Infant cereals made from wheat are popular but controversial. The American Academy of Pediatrics changed recommendations for introducing wheat to a baby's diet in 2008, according to physician David M. Fleischer, with the AAP Section on Allergy and Immunology. The AAP has given the go-ahead to introduce wheat into your baby's diet at between 4 and 6 months, after your little one has tried a few other fruits, vegetables and cereals successfully. Talk to your baby's doctor if you have concerns about introducing wheat.
Barley may be an ingredient in some infant cereals, but adult foods generally don't feature this grain. Barley-based infant cereals may be less risky to children with a known or suspected allergy to other grains. Many little ones enjoy its pleasant flavor, blending well with the taste of milk and fruit.
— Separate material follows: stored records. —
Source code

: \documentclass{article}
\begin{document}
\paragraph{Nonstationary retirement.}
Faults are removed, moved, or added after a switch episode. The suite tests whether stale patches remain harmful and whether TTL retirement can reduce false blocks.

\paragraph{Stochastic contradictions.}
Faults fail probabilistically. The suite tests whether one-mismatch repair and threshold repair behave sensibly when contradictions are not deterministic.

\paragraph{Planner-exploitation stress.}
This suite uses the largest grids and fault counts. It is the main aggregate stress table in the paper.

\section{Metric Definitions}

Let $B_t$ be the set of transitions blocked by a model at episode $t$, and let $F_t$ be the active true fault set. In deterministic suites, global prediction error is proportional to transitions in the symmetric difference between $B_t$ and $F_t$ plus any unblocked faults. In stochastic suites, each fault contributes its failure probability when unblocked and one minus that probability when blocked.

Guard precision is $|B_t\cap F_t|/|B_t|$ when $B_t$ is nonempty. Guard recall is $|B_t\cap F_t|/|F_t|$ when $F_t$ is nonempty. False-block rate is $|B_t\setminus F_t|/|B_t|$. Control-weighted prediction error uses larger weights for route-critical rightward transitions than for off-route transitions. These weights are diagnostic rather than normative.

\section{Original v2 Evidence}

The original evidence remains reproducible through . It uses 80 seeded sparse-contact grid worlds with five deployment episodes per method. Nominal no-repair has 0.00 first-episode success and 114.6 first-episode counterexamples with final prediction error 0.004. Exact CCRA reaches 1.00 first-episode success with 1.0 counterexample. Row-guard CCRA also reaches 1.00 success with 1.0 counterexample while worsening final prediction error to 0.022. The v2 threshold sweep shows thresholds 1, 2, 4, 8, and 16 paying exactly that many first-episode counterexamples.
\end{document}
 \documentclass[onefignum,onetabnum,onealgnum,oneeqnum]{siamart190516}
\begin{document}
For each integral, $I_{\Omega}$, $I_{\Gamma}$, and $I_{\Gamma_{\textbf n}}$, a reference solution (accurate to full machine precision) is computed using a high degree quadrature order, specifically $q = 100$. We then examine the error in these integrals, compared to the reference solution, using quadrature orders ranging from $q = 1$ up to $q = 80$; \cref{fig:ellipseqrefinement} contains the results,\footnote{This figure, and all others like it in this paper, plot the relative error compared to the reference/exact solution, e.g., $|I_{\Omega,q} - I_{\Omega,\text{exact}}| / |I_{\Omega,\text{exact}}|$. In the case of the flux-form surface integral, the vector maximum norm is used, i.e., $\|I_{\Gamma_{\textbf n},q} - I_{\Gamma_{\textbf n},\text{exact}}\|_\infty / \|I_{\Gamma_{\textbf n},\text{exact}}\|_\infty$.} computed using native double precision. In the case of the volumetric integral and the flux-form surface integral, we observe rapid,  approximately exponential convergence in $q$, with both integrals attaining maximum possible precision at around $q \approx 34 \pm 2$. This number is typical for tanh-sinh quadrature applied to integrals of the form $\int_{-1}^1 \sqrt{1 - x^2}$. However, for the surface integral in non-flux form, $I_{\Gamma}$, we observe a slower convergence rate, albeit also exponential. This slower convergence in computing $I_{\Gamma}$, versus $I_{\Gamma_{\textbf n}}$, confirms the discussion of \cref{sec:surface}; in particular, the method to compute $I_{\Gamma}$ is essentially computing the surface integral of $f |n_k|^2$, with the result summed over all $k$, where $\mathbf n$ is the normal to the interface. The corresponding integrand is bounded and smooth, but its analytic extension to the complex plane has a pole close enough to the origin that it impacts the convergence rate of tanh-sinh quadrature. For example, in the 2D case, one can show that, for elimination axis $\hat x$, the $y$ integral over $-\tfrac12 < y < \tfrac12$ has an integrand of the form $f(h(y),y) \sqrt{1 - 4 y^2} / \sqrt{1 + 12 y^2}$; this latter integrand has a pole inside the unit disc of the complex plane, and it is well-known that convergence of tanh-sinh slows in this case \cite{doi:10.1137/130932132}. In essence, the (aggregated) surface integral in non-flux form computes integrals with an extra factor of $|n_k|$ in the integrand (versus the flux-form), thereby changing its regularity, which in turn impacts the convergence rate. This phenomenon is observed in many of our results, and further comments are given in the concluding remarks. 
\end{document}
Like other cereal grains, barley is a good source of fiber and it may include extra iron fortification.
Mixing it Up
After your baby has eaten each type of cereal grain individually, you can introduce combination cereals. These may include two to five different types of grain. Mixed cereals can give much-needed nutritional variety to your baby's diet, and some babies prefer the flavor of these products. Some also contain added ingredients such as milk solids, dried fruit, algae oil or natural preservatives. Consult your baby's doctor if you have any questions regarding the appropriate age for introducing these individual foods to your child.